Hanger meat by me has gone from $2.94/lb. to $4.65/lb in the last few months. It's a real killer.


----------



## left4bread (May 8, 2009)

I was under the impression that it was due to drought; the cost of feed has gone up.

Our ground beef comes from a local ranch. They're grass fed and then finished on the spent grain from our brewery. We're pretty much locked in on a price so I'm not worried about that.

Our prime rib is from BPA ...which is Tyson, right?

That's my biggest worry, having the worst FC%.

So what does one do when their hanger jumps up $1.50/lb? Change menu prices? Just wait it out?

Just curious.

Oh, and feel free to rant.


----------



## 23years (May 26, 2013)

Yea. all meat is up. Wait it out, cuz if it doesn't go down, where does it go?! Meat has bout doubled in the last year.
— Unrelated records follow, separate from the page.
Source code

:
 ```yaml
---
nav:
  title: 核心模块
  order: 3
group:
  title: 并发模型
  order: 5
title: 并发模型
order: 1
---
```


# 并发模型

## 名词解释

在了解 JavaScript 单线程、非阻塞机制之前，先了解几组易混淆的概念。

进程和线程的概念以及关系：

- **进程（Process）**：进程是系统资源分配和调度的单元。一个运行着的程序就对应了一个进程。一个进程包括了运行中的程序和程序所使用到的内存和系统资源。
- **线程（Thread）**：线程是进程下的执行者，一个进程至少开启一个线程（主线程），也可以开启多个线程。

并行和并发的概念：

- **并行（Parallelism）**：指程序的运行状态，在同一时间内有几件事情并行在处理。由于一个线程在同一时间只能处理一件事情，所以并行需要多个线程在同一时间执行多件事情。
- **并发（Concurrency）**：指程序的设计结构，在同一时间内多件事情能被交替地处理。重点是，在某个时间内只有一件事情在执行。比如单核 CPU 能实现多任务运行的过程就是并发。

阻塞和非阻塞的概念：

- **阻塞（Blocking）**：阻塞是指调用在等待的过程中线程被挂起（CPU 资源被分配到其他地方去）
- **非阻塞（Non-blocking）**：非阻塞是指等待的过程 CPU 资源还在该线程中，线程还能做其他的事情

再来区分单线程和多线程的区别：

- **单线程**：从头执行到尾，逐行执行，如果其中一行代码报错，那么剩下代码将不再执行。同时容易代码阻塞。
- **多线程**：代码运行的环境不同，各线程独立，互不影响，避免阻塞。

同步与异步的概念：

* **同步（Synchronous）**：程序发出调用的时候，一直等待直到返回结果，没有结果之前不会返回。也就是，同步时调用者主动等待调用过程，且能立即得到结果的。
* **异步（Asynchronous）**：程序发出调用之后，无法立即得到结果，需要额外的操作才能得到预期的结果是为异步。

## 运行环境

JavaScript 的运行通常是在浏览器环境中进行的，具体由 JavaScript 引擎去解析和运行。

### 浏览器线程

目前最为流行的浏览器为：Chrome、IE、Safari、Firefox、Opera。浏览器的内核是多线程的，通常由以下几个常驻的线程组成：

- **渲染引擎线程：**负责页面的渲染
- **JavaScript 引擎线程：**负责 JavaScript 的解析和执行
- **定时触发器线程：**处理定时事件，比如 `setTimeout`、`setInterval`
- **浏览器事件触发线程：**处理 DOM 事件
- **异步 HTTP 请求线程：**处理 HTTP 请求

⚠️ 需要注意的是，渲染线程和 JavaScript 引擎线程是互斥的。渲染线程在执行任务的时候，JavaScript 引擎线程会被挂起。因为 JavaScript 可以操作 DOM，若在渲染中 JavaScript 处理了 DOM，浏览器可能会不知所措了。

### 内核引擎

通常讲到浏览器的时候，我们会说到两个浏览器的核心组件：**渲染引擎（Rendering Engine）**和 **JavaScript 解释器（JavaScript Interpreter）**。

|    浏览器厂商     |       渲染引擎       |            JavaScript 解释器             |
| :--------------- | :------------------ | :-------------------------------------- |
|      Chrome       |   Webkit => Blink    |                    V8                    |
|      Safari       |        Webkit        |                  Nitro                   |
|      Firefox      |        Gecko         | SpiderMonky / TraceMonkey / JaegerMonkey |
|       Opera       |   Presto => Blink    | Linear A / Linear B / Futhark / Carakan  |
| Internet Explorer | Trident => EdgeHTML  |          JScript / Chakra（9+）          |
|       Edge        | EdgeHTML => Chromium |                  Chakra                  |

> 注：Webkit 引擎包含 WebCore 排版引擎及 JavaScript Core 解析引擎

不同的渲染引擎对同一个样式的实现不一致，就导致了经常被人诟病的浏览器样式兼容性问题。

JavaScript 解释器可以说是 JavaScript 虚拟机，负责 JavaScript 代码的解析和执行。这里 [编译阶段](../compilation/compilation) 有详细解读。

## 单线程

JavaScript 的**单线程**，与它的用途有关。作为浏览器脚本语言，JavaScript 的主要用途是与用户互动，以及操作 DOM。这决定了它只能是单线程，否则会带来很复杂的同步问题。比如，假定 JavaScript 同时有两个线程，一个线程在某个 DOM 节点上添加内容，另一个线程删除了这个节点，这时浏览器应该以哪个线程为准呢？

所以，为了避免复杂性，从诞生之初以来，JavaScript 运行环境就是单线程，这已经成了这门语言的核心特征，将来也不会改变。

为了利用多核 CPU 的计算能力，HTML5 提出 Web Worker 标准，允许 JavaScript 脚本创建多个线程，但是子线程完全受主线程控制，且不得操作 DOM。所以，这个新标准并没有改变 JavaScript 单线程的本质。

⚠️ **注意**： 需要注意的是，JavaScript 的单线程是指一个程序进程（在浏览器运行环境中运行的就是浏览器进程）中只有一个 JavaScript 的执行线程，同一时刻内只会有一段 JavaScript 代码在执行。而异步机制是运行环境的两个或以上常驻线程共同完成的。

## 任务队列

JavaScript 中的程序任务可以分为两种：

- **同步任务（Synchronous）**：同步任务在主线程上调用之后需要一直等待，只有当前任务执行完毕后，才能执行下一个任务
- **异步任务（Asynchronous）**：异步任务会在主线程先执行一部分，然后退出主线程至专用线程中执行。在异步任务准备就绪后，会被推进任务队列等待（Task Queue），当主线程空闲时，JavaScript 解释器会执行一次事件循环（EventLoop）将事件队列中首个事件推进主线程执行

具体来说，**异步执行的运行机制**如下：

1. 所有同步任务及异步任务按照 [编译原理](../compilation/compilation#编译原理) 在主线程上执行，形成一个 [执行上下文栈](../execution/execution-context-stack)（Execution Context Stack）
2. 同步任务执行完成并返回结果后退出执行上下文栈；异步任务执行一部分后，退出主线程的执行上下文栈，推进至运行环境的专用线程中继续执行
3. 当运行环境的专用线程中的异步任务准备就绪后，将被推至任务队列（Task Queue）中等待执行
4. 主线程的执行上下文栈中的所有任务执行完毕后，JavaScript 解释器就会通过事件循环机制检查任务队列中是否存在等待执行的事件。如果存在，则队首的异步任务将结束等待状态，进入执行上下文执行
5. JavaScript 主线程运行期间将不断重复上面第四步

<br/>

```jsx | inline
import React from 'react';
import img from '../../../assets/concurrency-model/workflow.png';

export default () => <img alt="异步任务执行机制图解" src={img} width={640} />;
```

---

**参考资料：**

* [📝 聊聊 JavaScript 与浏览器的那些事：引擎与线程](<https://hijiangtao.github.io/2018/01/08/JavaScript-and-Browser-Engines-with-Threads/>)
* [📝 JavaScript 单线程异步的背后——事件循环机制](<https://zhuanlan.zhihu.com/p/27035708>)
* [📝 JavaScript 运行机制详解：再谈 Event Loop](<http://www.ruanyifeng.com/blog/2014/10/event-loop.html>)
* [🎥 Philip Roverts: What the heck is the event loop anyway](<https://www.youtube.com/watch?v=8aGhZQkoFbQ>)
Let's see where!


----------



## left4bread (May 8, 2009)

whuuu... 

In what area has it doubled in the last year?


----------



## flipflopgirl (Jun 27, 2012)

Yes.

Prices are up and probably a large part of it was due to drought.

Question is will the prices go down if everyone has a perfect season?

Probably not.

Will we stop buying beef?

I am just cutting down the amts and the frequency.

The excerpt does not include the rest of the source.